Dow Chemical 2Q17 operating EPS
Analysts expect Dow Chemical (DOW) to post operating EPS (earnings per share) of $1.00 in 2Q17—a rise of 5.3% on a YoY (year-over-year) basis. In 2Q16, DOW reported operating EPS of 0.95.
In the past five quarters, DOW has managed to outperform the analysts’ estimates. But it remains to be seen whether DOW will be able to beat the analysts’ estimates.
DOW’s expected growth in operating EPS could be primarily driven by the continued synergy impact from the Dow Corning integration. DOW has acquired the remaining stake of the joint venture between Dow Chemical and Corning (GLW).
Cost of goods sold
DOW’s COGS (cost of goods sold) is expected to decline a percentage of sales. Analysts are expecting DOW’s COGS to be at ~$10.1 billion, representing ~74.3% of expected revenues in 2Q17. In 2Q16, DOW’s COGS was $9.17 billion, representing ~76.7%. This implies a reduction of 240 basis points on a YoY basis.
DOW’s earnings from its equity investment could also help boost its operating EPS. In 2Q16, DOW reported $82 million in equity earnings. It’s worth nothing that in 1Q17 DOW’s equity earnings reflected a massive jump of 402% to $196 million.
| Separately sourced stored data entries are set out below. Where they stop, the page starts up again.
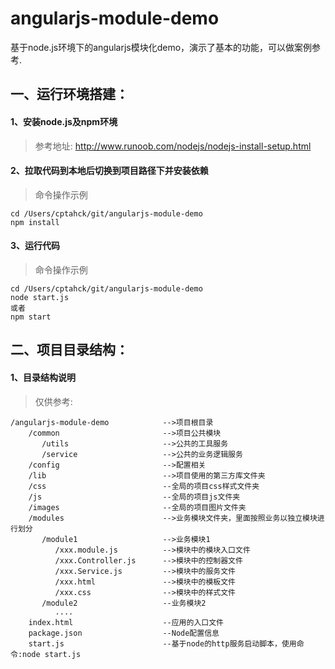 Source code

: # angularjs-module-demo

基于node.js环境下的angularjs模块化demo，演示了基本的功能，可以做案例参考.

## 一、运行环境搭建：

#### 1、安装node.js及npm环境
> 参考地址: 
  http://www.runoob.com/nodejs/nodejs-install-setup.html

#### 2、拉取代码到本地后切换到项目路径下并安装依赖
> 命令操作示例

```
cd /Users/cptahck/git/angularjs-module-demo
npm install
```
#### 3、运行代码
> 命令操作示例

```
cd /Users/cptahck/git/angularjs-module-demo
node start.js
或者 
npm start
```
## 二、项目目录结构：

#### 1、目录结构说明
> 仅供参考: 

```
/angularjs-module-demo            -->项目根目录
    /common                       -->项目公共模块
       /utils                     -->公共的工具服务
       /service                   -->公共的业务逻辑服务
    /config                       -->配置相关
    /lib                          -->项目使用的第三方库文件夹
    /css                          --全局的项目css样式文件夹
    /js                           --全局的项目js文件夹
    /images                       --全局的项目图片文件夹
    /modules                      -->业务模块文件夹，里面按照业务以独立模块进行划分
       /module1                   -->业务模块1
          /xxx.module.js          -->模块中的模块入口文件
          /xxx.Controller.js      -->模块中的控制器文件
          /xxx.Service.js         -->模块中的服务文件
          /xxx.html               -->模块中的模板文件
          /xxx.css                -->模块中的样式文件
       /module2                   --业务模块2
          ....
    index.html                    --应用的入口文件
    package.json                  --Node配置信息
    start.js                      --基于node的http服务启动脚本，使用命令:node start.js
``` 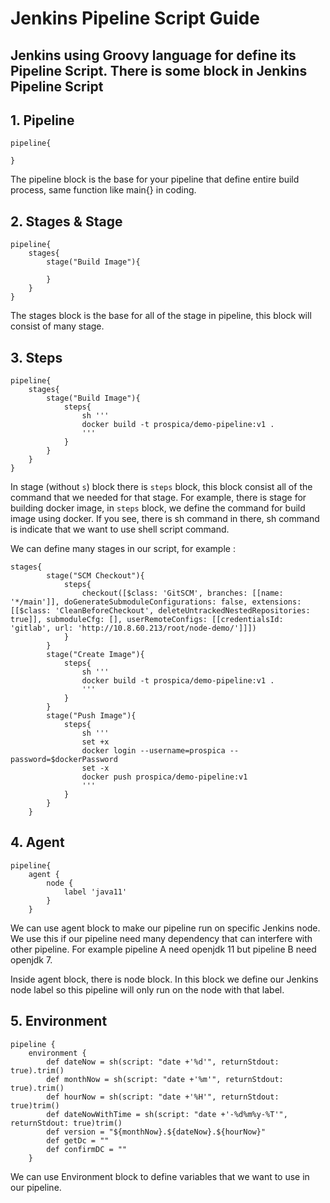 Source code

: # Jenkins Pipeline Script Guide

## Jenkins using Groovy language for define its Pipeline Script. There is some block in Jenkins Pipeline Script

## 1. Pipeline

```jenkinsfile
pipeline{

}
```

The pipeline block is the base for your pipeline that define entire build process, same function like main{} in coding.

## 2. Stages & Stage

```jenkinsfile
pipeline{
    stages{
        stage("Build Image"){

        }
    }
}
```

The stages block is the base for all of the stage in pipeline, this block will consist of many stage.

## 3. Steps

```jenkinsfile
pipeline{
    stages{
        stage("Build Image"){
            steps{
                sh '''
                docker build -t prospica/demo-pipeline:v1 .
                '''
            }
        }
    }
}
```

In stage (without `s`) block there is `steps` block, this block consist all of the command that we needed for that stage. For example, there is stage for building docker image, in `steps` block, we define the command for build image using docker. If you see, there is sh command in there, sh command is indicate that we want to use shell script command.

We can define many stages in our script, for example :

```jenkinsfile
stages{
        stage("SCM Checkout"){
            steps{
                checkout([$class: 'GitSCM', branches: [[name: '*/main']], doGenerateSubmoduleConfigurations: false, extensions: [[$class: 'CleanBeforeCheckout', deleteUntrackedNestedRepositories: true]], submoduleCfg: [], userRemoteConfigs: [[credentialsId: 'gitlab', url: 'http://10.8.60.213/root/node-demo/']]])
            }
        }
        stage("Create Image"){
            steps{
                sh '''
                docker build -t prospica/demo-pipeline:v1 .
                '''
            }
        }
        stage("Push Image"){
            steps{
                sh '''
                set +x
                docker login --username=prospica --password=$dockerPassword
                set -x
                docker push prospica/demo-pipeline:v1
                '''
            }
        }
    }
```

## 4. Agent

```jenkinsfile
pipeline{
    agent {
        node {
            label 'java11'
        }
    }
```

We can use agent block to make our pipeline run on specific Jenkins node. We use this if our pipeline need many dependency that can interfere with other pipeline. For example pipeline A need openjdk 11 but pipeline B need openjdk 7.

Inside agent block, there is node block. In this block we define our Jenkins node label so this pipeline will only run on the node with that label.

## 5. Environment

```jenkinsfile
pipeline {
    environment {
        def dateNow = sh(script: "date +'%d'", returnStdout: true).trim()
        def monthNow = sh(script: "date +'%m'", returnStdout: true).trim()
        def hourNow = sh(script: "date +'%H'", returnStdout: true)trim()
        def dateNowWithTime = sh(script: "date +'-%d%m%y-%T'", returnStdout: true)trim()
        def version = "${monthNow}.${dateNow}.${hourNow}"
        def getDc = ""
        def confirmDC = ""
    }
```

We can use Environment block to define variables that we want to use in our pipeline.
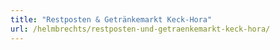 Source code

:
 ```yaml
---
title: "Restposten & Getränkemarkt Keck-Hora"
url: /helmbrechts/restposten-und-getraenkemarkt-keck-hora/
---
```

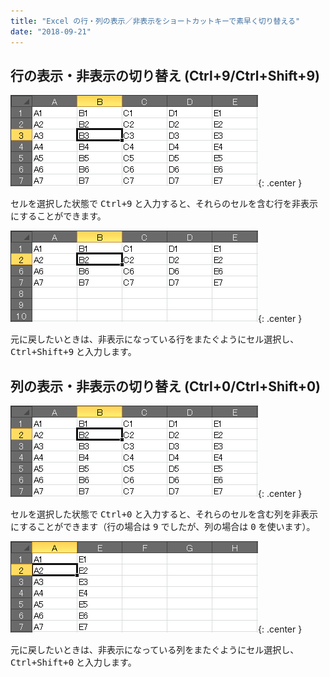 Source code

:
 ```yaml
---
title: "Excel の行・列の表示／非表示をショートカットキーで素早く切り替える"
date: "2018-09-21"
---
```


行の表示・非表示の切り替え (Ctrl+9/Ctrl+Shift+9)
----

![show-hide1.gif](show-hide1.gif){: .center }

セルを選択した状態で <kbd>Ctrl+9</kbd> と入力すると、それらのセルを含む行を非表示にすることができます。

![show-hide2.gif](show-hide2.gif){: .center }

元に戻したいときは、非表示になっている行をまたぐようにセル選択し、<kbd>Ctrl+Shift+9</kbd> と入力します。


列の表示・非表示の切り替え (Ctrl+0/Ctrl+Shift+0)
----

![show-hide3.gif](show-hide3.gif){: .center }

セルを選択した状態で <kbd>Ctrl+0</kbd> と入力すると、それらのセルを含む列を非表示にすることができます（行の場合は <kbd>9</kbd> でしたが、列の場合は <kbd>0</kbd> を使います）。

![show-hide4.gif](show-hide4.gif){: .center }

元に戻したいときは、非表示になっている列をまたぐようにセル選択し、<kbd>Ctrl+Shift+0</kbd> と入力します。

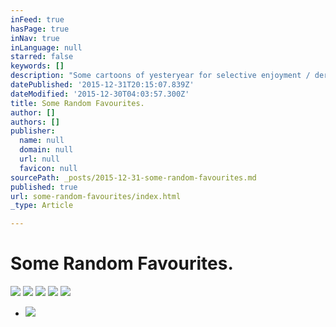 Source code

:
 ```yaml
---
inFeed: true
hasPage: true
inNav: true
inLanguage: null
starred: false
keywords: []
description: "Some cartoons of yesteryear for selective enjoyment / derision. There's a plethora of religious content here, but, whatever."
datePublished: '2015-12-31T20:15:07.839Z'
dateModified: '2015-12-30T04:03:57.300Z'
title: Some Random Favourites.
author: []
authors: []
publisher:
  name: null
  domain: null
  url: null
  favicon: null
sourcePath: _posts/2015-12-31-some-random-favourites.md
published: true
url: some-random-favourites/index.html
_type: Article

---
```

# Some Random Favourites.
![](https://the-grid-user-content.s3-us-west-2.amazonaws.com/4235c561-a3ed-4b66-a03c-ddc010cc2db5.jpg)
![](https://the-grid-user-content.s3-us-west-2.amazonaws.com/709f18a1-26dd-49a0-a9dc-c63967f39db9.jpg)
![](https://the-grid-user-content.s3-us-west-2.amazonaws.com/a011358a-6699-47aa-ade3-62889ee9aab1.jpg)
![](https://the-grid-user-content.s3-us-west-2.amazonaws.com/3b164de6-38e3-45b3-9b06-1fb73476f8e3.jpg)
![](https://the-grid-user-content.s3-us-west-2.amazonaws.com/3a6db6a5-c9d6-401f-9aea-45f7ad621971.jpg)

* ![](https://the-grid-user-content.s3-us-west-2.amazonaws.com/d10ff269-e3a3-44ed-8e00-4077548faaf1.jpg) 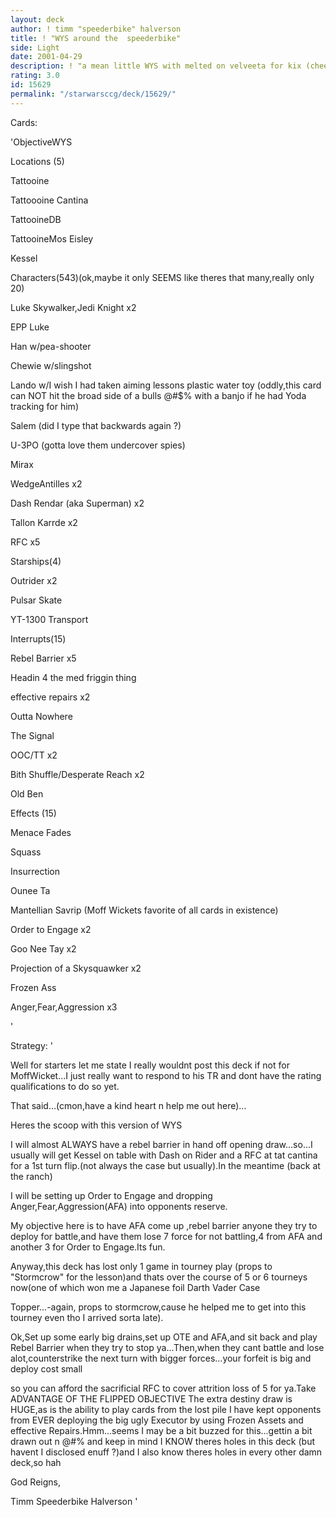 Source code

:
 ```yaml
---
layout: deck
author: ! timm "speederbike" halverson
title: ! "WYS around the  speederbike"
side: Light
date: 2001-04-29
description: ! "a mean little WYS with melted on velveeta for kix (cheese,baby)and Mr. Cheese may even be impressed here :)"
rating: 3.0
id: 15629
permalink: "/starwarsccg/deck/15629/"
---
```

Cards: 

'ObjectiveWYS

Locations (5)

Tattooine

Tattoooine Cantina

TattooineDB

TattooineMos Eisley

Kessel


Characters(543)(ok,maybe it only SEEMS like theres that many,really only 20)


Luke Skywalker,Jedi Knight x2

EPP Luke 

Han w/pea-shooter

Chewie w/slingshot

Lando w/I wish I had taken aiming lessons plastic water toy (oddly,this card can NOT hit the broad side of a bulls @#$% with a banjo if he had Yoda tracking for him)

Salem (did I type that backwards again ?)

U-3PO (gotta love them undercover  spies)

Mirax

WedgeAntilles x2 

Dash Rendar (aka Superman) x2

Tallon Karrde x2

RFC x5


Starships(4)


Outrider x2

Pulsar Skate 

YT-1300 Transport


Interrupts(15)


Rebel Barrier x5 

Headin 4 the med friggin thing

effective repairs x2

Outta Nowhere

The Signal

OOC/TT x2

Bith Shuffle/Desperate Reach x2

Old Ben


Effects (15)


Menace Fades

Squass

Insurrection

Ounee Ta

Mantellian Savrip (Moff Wickets favorite of all cards in existence)

Order to Engage x2

Goo Nee Tay x2

Projection of a Skysquawker x2

Frozen Ass

Anger,Fear,Aggression x3

























































































'

Strategy: '

Well for starters let me state I really wouldnt post this deck if not for MoffWicket...I just really want to respond to his TR and dont have the rating qualifications to do so yet.

That said...(cmon,have a kind heart n help me out here)...

Heres the scoop with this version of WYS

I will almost ALWAYS have a rebel barrier in hand off opening draw...so...I usually will get Kessel on table with Dash on Rider and a RFC at tat cantina for a 1st turn flip.(not always the case but usually).In the meantime (back at the ranch)

I will be setting up Order to Engage and dropping Anger,Fear,Aggression(AFA) into opponents reserve.

My objective here is to have AFA come up ,rebel barrier anyone they try to deploy for battle,and have them lose 7 force for not battling,4 from AFA and another 3 for Order to Engage.Its fun.

Anyway,this deck has lost only 1 game in tourney play (props to "Stormcrow" for the lesson)and thats over the course of 5 or 6 tourneys now(one of which won me a Japanese foil Darth Vader Case

Topper...-again, props to stormcrow,cause he helped me to get into this tourney even tho I arrived sorta late).

Ok,Set up some early big drains,set up OTE and AFA,and sit back and play Rebel Barrier when they try to stop ya...Then,when they cant battle and lose alot,counterstrike the next turn with bigger forces...your forfeit is big and deploy cost small

so you can afford the sacrificial RFC to cover attrition loss of 5 for ya.Take ADVANTAGE OF THE FLIPPED OBJECTIVE  The extra destiny draw is HUGE,as is the ability to play cards from the lost pile  I have kept opponents from EVER deploying the big ugly Executor by using Frozen Assets and effective Repairs.Hmm...seems I may be a bit buzzed for this...gettin a bit drawn out n @#$%...so here ya go...review it,leave me your constructive crit@#$% and keep in mind I KNOW theres holes in this deck (but havent I disclosed enuff ?)and I also know theres holes in every other damn deck,so hah 

God Reigns,

Timm Speederbike Halverson '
DOW has been actively involved in share repurchases to improve its EPS. DOW has stopped repurchasing its common stock due to its merger with DuPont (DD). DOW resumed its share repurchase program in 2Q16. In 1Q17, DOW didn’t do any share repurchases.
At the end of 1Q17, DOW had ~1.2 billion shares outstanding and had $1.4 billion left in its share repurchase program.